WHAT TO WORK ON - Repeat the whole listing below precisely. Omit all pictures.

SUPPLIED INFORMATION -
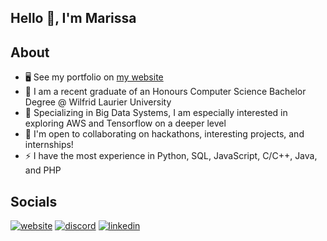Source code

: ## Hello 👋, I'm Marissa

## **About**
- 🖥️  See my portfolio on [my website](https://marissa4mae.netlify.app/)
- 🌱 I am a recent graduate of an Honours Computer Science Bachelor Degree @ Wilfrid Laurier University
- 👀 Specializing in Big Data Systems, I am especially interested in exploring AWS and Tensorflow on a deeper level
- 🤝 I'm open to collaborating on hackathons, interesting projects, and internships!
- ⚡ I have the most experience in Python, SQL, JavaScript, C/C++, Java, and PHP

## **Socials**
[![website](https://img.icons8.com/ios-filled/50/FFFFFF/globe.png)][1]
[![discord](https://img.icons8.com/ios-filled/50/5865F2/discord-logo.png)][2]
[![linkedin](https://img.icons8.com/ios-filled/50/0077B5/linkedin.png)][3]

[1]: https://marissa4mae.netlify.app/
[2]: https://discord.com/users/668252813163233280
[3]: https://www.linkedin.com/in/marissa4mae/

WRITTEN SOLUTION -
Source code

: ## Hello 👋, I'm Marissa

## **About**
- 🖥️  See my portfolio on [my website](https://marissa4mae.netlify.app/)
- 🌱 I am a recent graduate of an Honours Computer Science Bachelor Degree @ Wilfrid Laurier University
- 👀 Specializing in Big Data Systems, I am especially interested in exploring AWS and Tensorflow on a deeper level
- 🤝 I'm open to collaborating on hackathons, interesting projects, and internships!
- ⚡ I have the most experience in Python, SQL, JavaScript, C/C++, Java, and PHP

## **Socials**
[![website](https://img.icons8.com/ios-filled/50/FFFFFF/globe.png)][1]
[![discord](https://img.icons8.com/ios-filled/50/5865F2/discord-logo.png)][2]
[![linkedin](https://img.icons8.com/ios-filled/50/0077B5/linkedin.png)][3]

[1]: https://marissa4mae.netlify.app/
[2]: https://discord.com/users/668252813163233280
[3]: https://www.linkedin.com/in/marissa4mae/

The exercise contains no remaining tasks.